THE PROBLEM
How many lines in the records below contain the word "hour"? Reply with the number alone.

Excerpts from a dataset
Start of Block
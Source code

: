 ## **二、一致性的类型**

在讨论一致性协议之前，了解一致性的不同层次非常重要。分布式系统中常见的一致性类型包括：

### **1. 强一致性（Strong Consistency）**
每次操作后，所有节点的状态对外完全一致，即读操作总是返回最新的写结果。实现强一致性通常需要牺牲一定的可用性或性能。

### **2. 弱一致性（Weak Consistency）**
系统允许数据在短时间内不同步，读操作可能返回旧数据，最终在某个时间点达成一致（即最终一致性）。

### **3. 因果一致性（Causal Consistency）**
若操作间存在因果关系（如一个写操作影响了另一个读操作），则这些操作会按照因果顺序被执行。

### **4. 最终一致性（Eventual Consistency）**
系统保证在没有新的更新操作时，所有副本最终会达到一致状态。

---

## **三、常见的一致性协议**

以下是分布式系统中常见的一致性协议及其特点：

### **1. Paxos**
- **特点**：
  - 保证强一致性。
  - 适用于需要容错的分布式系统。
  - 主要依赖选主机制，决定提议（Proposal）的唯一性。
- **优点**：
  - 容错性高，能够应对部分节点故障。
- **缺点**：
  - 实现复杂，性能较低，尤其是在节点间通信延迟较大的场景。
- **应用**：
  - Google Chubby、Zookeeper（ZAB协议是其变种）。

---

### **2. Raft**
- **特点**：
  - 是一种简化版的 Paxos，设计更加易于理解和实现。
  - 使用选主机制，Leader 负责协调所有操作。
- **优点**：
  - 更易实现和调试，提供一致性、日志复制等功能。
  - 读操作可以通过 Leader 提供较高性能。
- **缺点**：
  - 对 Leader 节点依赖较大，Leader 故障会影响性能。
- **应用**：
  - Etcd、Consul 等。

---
End of Block
Start of Block
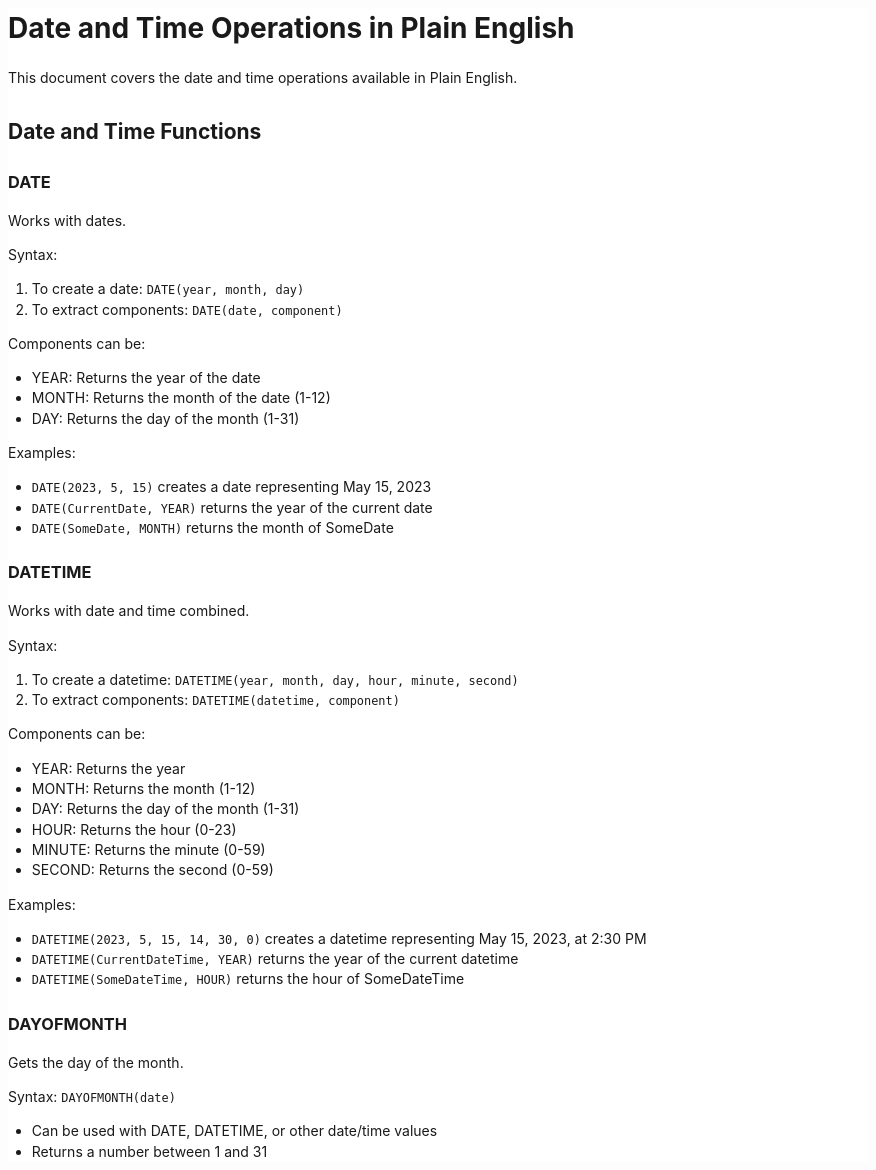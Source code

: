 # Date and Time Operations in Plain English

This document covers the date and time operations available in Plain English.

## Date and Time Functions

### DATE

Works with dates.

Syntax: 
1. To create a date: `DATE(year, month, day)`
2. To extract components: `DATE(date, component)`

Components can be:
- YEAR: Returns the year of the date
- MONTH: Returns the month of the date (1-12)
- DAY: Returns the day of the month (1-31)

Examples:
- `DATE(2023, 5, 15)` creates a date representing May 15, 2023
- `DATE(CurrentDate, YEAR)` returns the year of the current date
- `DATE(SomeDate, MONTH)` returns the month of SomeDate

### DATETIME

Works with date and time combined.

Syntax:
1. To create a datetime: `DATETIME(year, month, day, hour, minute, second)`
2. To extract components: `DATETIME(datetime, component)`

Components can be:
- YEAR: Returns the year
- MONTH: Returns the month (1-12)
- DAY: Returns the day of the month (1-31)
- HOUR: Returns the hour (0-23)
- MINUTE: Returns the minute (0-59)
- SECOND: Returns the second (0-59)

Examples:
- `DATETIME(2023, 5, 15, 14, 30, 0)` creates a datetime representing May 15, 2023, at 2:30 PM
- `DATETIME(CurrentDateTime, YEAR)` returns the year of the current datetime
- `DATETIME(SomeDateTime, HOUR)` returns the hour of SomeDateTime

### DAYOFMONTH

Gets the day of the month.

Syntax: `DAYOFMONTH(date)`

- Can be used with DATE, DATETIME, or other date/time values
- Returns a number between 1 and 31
End of Block
Start of Block
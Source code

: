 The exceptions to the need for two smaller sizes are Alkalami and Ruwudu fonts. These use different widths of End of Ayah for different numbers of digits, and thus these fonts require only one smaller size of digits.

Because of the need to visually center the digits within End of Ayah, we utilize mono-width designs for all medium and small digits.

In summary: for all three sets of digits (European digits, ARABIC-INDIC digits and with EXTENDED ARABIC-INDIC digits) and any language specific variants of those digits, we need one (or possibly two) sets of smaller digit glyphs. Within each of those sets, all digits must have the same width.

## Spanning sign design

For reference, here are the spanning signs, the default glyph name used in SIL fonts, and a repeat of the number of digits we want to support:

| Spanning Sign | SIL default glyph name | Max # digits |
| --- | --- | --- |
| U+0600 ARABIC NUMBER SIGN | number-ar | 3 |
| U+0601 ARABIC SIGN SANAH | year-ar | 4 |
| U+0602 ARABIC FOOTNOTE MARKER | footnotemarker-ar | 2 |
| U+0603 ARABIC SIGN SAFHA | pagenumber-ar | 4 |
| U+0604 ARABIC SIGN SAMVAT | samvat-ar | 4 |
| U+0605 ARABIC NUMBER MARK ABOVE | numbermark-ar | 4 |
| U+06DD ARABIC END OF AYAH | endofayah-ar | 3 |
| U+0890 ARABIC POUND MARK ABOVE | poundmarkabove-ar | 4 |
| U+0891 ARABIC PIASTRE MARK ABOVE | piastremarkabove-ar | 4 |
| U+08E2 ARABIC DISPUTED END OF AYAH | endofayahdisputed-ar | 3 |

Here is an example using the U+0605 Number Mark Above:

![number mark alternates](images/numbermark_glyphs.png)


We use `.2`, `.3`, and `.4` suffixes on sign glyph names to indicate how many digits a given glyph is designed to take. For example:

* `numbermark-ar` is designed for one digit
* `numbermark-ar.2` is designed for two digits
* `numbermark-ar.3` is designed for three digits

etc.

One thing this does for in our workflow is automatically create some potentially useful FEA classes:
End of Block
OUTPUT FOR THIS TASK
3